The Scots were also just as involved in the politics of the war as the English. In fact before the treason trials happened in London, Scotland had led the way in groups standing up to declare they supported the French Revolution and subsequently finding their views suppressed. Robert Burns and Sir Walter Scott had different reactions. Burns was privately a believer in the cause of the revolution and had many radical friends. However he was anxious about keeping money for his children and ensuring a pension, so publicly he remained patriotic. Scott’s brothers joined the army but as he was lame he had to wait for the formation of the Edinburgh Volunteer Light Dragoons before he could become involved himself.
Between the volunteers and the army were drafted militia, recruitment for which became a source of great resentment. When a call went out for 6,000 Scots to become militia there were riots, parish registers were torn up to prevent able bodied men being identified, and the recruiting squad were attacked. Scotland was a small country but it was pouring people into the war. Often, when they came home on leave, they did not want to return so the countryside filled up with men hiding from their drafted duties.
A great deal of building and development was also going on at the time. One man wrote of leaving Edinburgh when the New Town was floating in agricultural land and essentially ended at Charlotte Square, then returning to find the city had almost doubled in size and felt like an entirely different place. Glasgow was also racing to put up buildings, including St Andrew’s Chapel, which was built almost entirely by public subscription. There was a sense of industry creeping across the land, both to support the war and as a result on technological development. Iron works appeared, the Glasgow shipbuilding yards expanded, the first steamboat launched on the Clyde, cotton mills were opened, the nature and social structure of farming shifted.
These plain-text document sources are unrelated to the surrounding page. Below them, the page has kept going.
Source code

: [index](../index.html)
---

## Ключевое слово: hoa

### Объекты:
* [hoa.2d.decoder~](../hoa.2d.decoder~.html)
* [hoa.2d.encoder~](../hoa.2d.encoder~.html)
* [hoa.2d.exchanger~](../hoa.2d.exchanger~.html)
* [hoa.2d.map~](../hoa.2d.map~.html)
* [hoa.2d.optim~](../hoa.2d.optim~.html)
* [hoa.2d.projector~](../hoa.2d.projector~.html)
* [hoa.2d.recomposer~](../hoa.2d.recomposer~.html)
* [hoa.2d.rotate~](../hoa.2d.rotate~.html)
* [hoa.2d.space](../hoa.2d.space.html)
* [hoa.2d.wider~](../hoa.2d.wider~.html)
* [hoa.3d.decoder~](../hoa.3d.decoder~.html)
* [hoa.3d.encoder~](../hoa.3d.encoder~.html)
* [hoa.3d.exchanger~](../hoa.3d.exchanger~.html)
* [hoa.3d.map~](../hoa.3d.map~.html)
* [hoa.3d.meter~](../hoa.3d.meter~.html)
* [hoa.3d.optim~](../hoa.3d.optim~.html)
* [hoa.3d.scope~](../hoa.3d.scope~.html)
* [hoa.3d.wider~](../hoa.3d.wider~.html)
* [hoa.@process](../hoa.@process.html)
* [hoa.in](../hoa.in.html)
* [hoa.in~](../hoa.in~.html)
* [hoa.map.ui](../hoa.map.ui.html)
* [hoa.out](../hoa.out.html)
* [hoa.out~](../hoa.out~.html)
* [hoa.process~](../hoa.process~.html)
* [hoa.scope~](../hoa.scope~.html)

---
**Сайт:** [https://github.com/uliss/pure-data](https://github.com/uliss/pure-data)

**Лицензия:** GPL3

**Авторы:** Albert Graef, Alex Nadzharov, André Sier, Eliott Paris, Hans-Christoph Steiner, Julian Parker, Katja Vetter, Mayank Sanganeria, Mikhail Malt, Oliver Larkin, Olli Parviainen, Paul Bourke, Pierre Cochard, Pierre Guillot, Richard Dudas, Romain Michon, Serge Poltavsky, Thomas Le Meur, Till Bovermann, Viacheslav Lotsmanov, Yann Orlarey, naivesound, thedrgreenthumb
Much of this industry boom was beneficial, and after the war Scots were invited to Russia, Poland and France to take the new technology there, but there was also a kind of war happening across the Highlands. The clearances began and there were discussions in Edinburgh of the need to ‘civilise’ the Highlands. Complaints also arose of the way Westminster had exploited and betrayed Scotland, demanding soldiers and then brutally evicting the veterans who had fought so hard.
The war also led to boom in local newspapers, which were densely packed with official dispatches and news from Westminster. However letters from those fighting began to erode the official news as they complained of the conditions they were living and fighting in and the quality of the food. The picture that emerges is one of a country deeply invested in the war but also deeply invested in itself and pushing for every possible development that it could manage.